The UserInputDiscretiser() works only with numerical variables. The discretiser will check that the variables entered by the user are present in the train set and cast as numerical.

import numpy as np
import pandas as pd
from sklearn.datasets import load_boston
from feature_engine.discretisers import UserInputDiscretiser

boston_dataset = load_boston()
data = pd.DataFrame(boston_dataset.data, columns=boston_dataset.feature_names)

user_dict = {'LSTAT': [0, 10, 20, 30, np.Inf]}

transformer = UserInputDiscretiser(
    binning_dict=user_dict, return_object=False, return_boundaries=False)
X = transformer.fit_transform(data)

X['LSTAT'].head()
'LotArea': [-inf,
  22694.5,
  44089.0,
  65483.5,
  86878.0,
  108272.5,
  129667.0,
  151061.5,
  172456.0,
  193850.5,
  inf],
 'GrLivArea': [-inf,
  768.2,
  1202.4,
  1636.6,
  2070.8,
  2505.0,
  2939.2,
  3373.4,
  3807.6,
  4241.799999999999,
  inf]}
0    0
1    0
2    0
3    0
4    0
Name: LSTAT, dtype: int64

API Reference

class feature_engine.discretisers.UserInputDiscretiser(binning_dict, return_object=False, return_boundaries=False)[source]

The UserInputDiscretiser() divides continuous numerical variables into contiguous intervals are arbitrarily entered by the user.

The user needs to enter a dictionary with variable names as keys, and a list of the limits of the intervals as values. For example {‘var1’:[0, 10, 100, 1000], ‘var2’:[5, 10, 15, 20]}.

The UserInputDiscretiser() works only with numerical variables. The discretiser will check if the dictionary entered by the user contains variables present in the training set, and if these variables are cast as numerical, before doing any transformation.

Then it transforms the variables, that is, it sorts the values into the intervals, transform.

Parameters
  • binning_dict (dict) – The dictionary with the variable : interval limits pairs, provided by the user. A valid dictionary looks like this: {‘var1’:[0, 10, 100, 1000], ‘var2’:[5, 10, 15, 20]}.

  • return_object (bool, default=False) – Whether the numbers in the discrete variable should be returned as numeric or as object. The decision is made by the user based on whether they would like to proceed the engineering of the variable as if it was numerical or categorical.

  • return_boundaries (bool, default=False) – whether the output should be the interval boundaries. If True, it returns the interval boundaries. If False, it returns integers.

fit(X, y=None)[source]

Checks that the user entered variables are in the train set and cast as numerical.

Parameters
  • X (pandas dataframe of shape = [n_samples, n_features]) – The training input samples. Can be the entire dataframe, not just the variables to be transformed.

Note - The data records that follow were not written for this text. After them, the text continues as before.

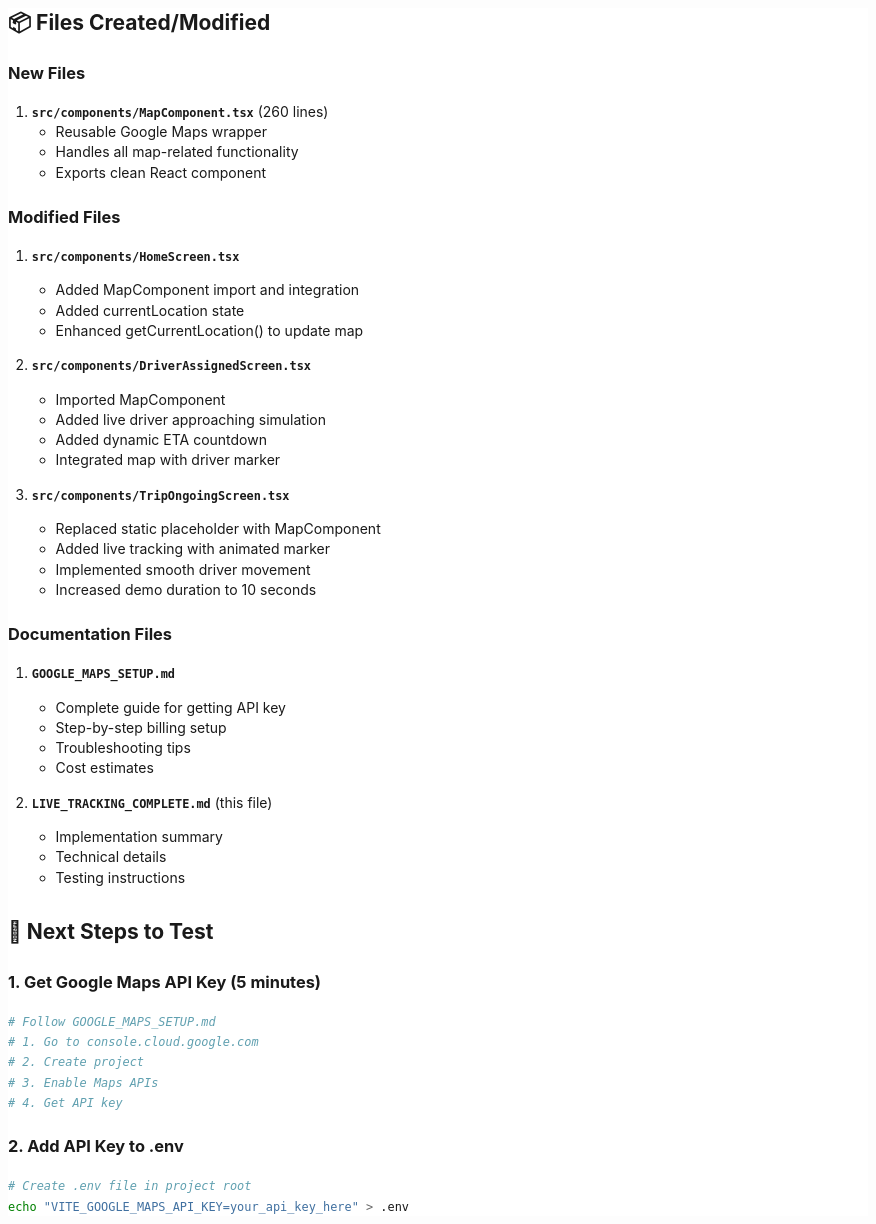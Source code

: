 ## 📦 Files Created/Modified

### New Files
1. **`src/components/MapComponent.tsx`** (260 lines)
   - Reusable Google Maps wrapper
   - Handles all map-related functionality
   - Exports clean React component

### Modified Files
1. **`src/components/HomeScreen.tsx`**
   - Added MapComponent import and integration
   - Added currentLocation state
   - Enhanced getCurrentLocation() to update map

2. **`src/components/DriverAssignedScreen.tsx`**
   - Imported MapComponent
   - Added live driver approaching simulation
   - Added dynamic ETA countdown
   - Integrated map with driver marker

3. **`src/components/TripOngoingScreen.tsx`**
   - Replaced static placeholder with MapComponent
   - Added live tracking with animated marker
   - Implemented smooth driver movement
   - Increased demo duration to 10 seconds

### Documentation Files
1. **`GOOGLE_MAPS_SETUP.md`**
   - Complete guide for getting API key
   - Step-by-step billing setup
   - Troubleshooting tips
   - Cost estimates

2. **`LIVE_TRACKING_COMPLETE.md`** (this file)
   - Implementation summary
   - Technical details
   - Testing instructions

## 🚀 Next Steps to Test

### 1. Get Google Maps API Key (5 minutes)
```bash
# Follow GOOGLE_MAPS_SETUP.md
# 1. Go to console.cloud.google.com
# 2. Create project
# 3. Enable Maps APIs
# 4. Get API key
```

### 2. Add API Key to .env
```bash
# Create .env file in project root
echo "VITE_GOOGLE_MAPS_API_KEY=your_api_key_here" > .env
```
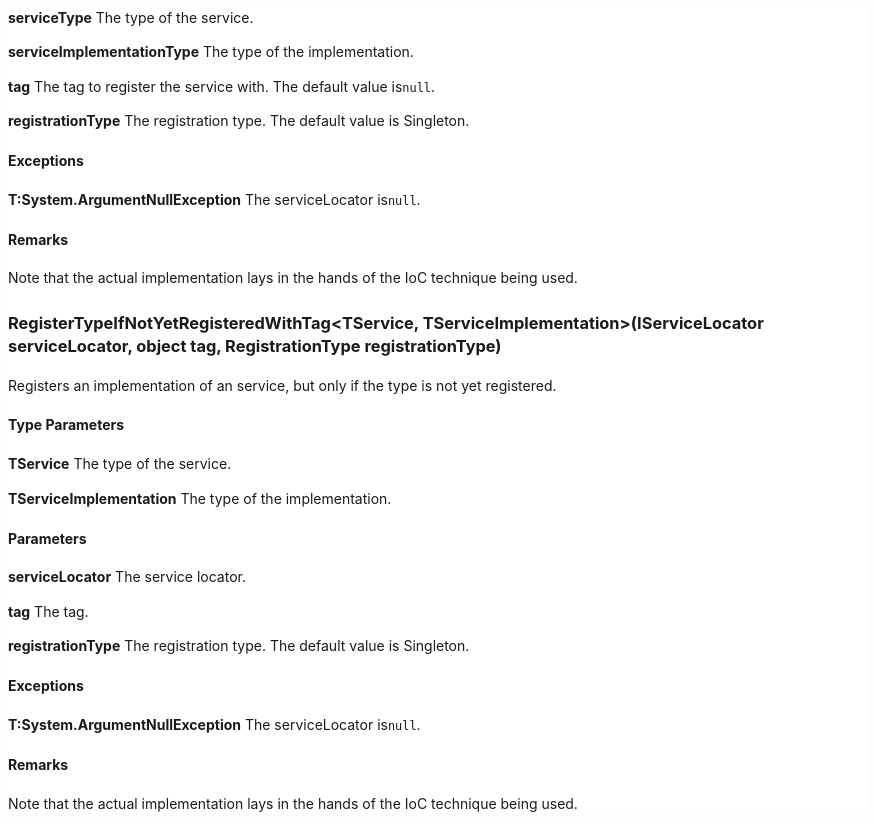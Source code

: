 **serviceType**
The type of the service.

**serviceImplementationType**
The type of the implementation.

**tag**
The tag to register the service with. The default value is`null`.

**registrationType**
The registration type. The default value is Singleton.

#### Exceptions

**T:System.ArgumentNullException**
The serviceLocator is`null`.

#### Remarks

Note that the actual implementation lays in the hands of the IoC technique being used.



### RegisterTypeIfNotYetRegisteredWithTag<TService, TServiceImplementation>(IServiceLocator serviceLocator, object tag, RegistrationType registrationType)

Registers an implementation of an service, but only if the type is not yet registered.

#### Type Parameters

**TService**
The type of the service.

**TServiceImplementation**
The type of the implementation.

#### Parameters

**serviceLocator**
The service locator.

**tag**
The tag.

**registrationType**
The registration type. The default value is Singleton.

#### Exceptions

**T:System.ArgumentNullException**
The serviceLocator is`null`.

#### Remarks

Note that the actual implementation lays in the hands of the IoC technique being used.



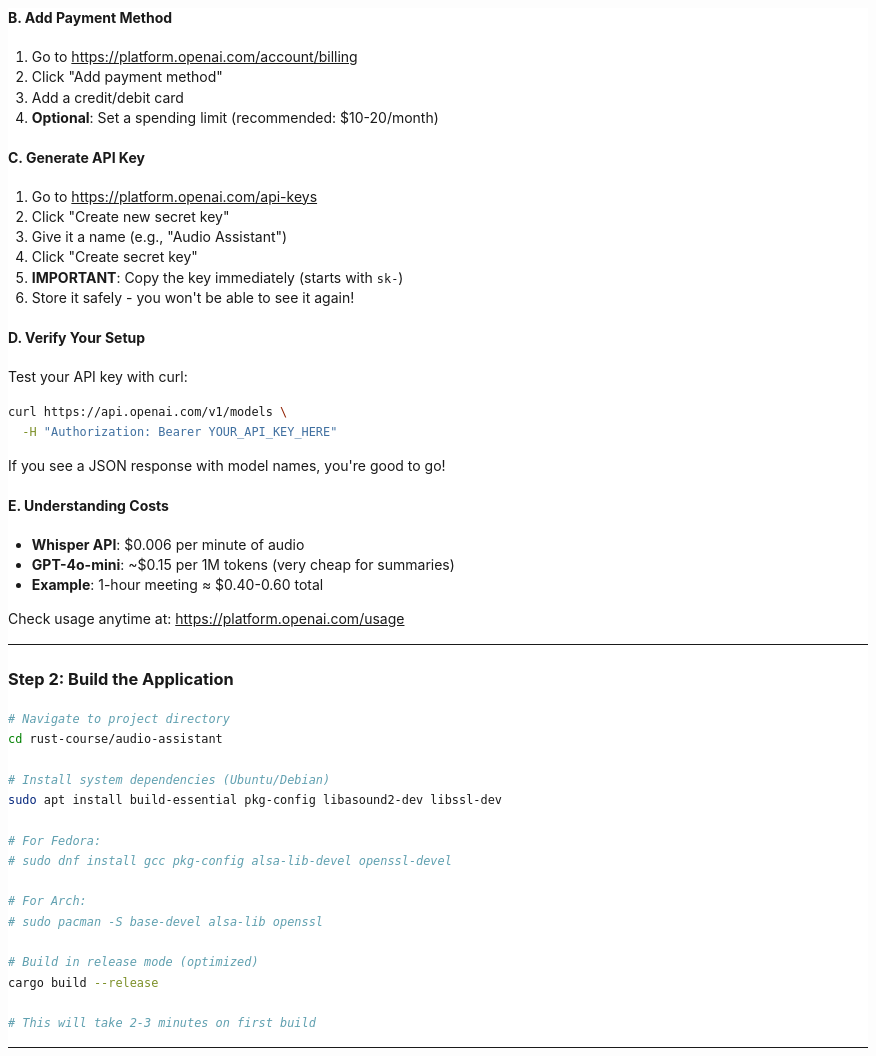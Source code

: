 #### B. Add Payment Method
1. Go to https://platform.openai.com/account/billing
2. Click "Add payment method"
3. Add a credit/debit card
4. **Optional**: Set a spending limit (recommended: $10-20/month)

#### C. Generate API Key
1. Go to https://platform.openai.com/api-keys
2. Click "Create new secret key"
3. Give it a name (e.g., "Audio Assistant")
4. Click "Create secret key"
5. **IMPORTANT**: Copy the key immediately (starts with `sk-`)
6. Store it safely - you won't be able to see it again!

#### D. Verify Your Setup
Test your API key with curl:
```bash
curl https://api.openai.com/v1/models \
  -H "Authorization: Bearer YOUR_API_KEY_HERE"
```

If you see a JSON response with model names, you're good to go!

#### E. Understanding Costs
- **Whisper API**: $0.006 per minute of audio
- **GPT-4o-mini**: ~$0.15 per 1M tokens (very cheap for summaries)
- **Example**: 1-hour meeting ≈ $0.40-0.60 total

Check usage anytime at: https://platform.openai.com/usage

---

### Step 2: Build the Application

```bash
# Navigate to project directory
cd rust-course/audio-assistant

# Install system dependencies (Ubuntu/Debian)
sudo apt install build-essential pkg-config libasound2-dev libssl-dev

# For Fedora:
# sudo dnf install gcc pkg-config alsa-lib-devel openssl-devel

# For Arch:
# sudo pacman -S base-devel alsa-lib openssl

# Build in release mode (optimized)
cargo build --release

# This will take 2-3 minutes on first build
```

---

  • y (None) – y is not needed in this encoder. You can pass y or None.

binner_dict\_

The dictionary containing the {variable: interval limits} pairs used to sort the values into discrete intervals.

Type

dictionary

transform(X)[source]

Sorts the variable values into the intervals.

Parameters

X (pandas dataframe of shape = [n_samples, n_features]) – The input samples.

Returns

X_transformed – The transformed data with the discrete variables.

Return type

pandas dataframe of shape = [n_samples, n_features]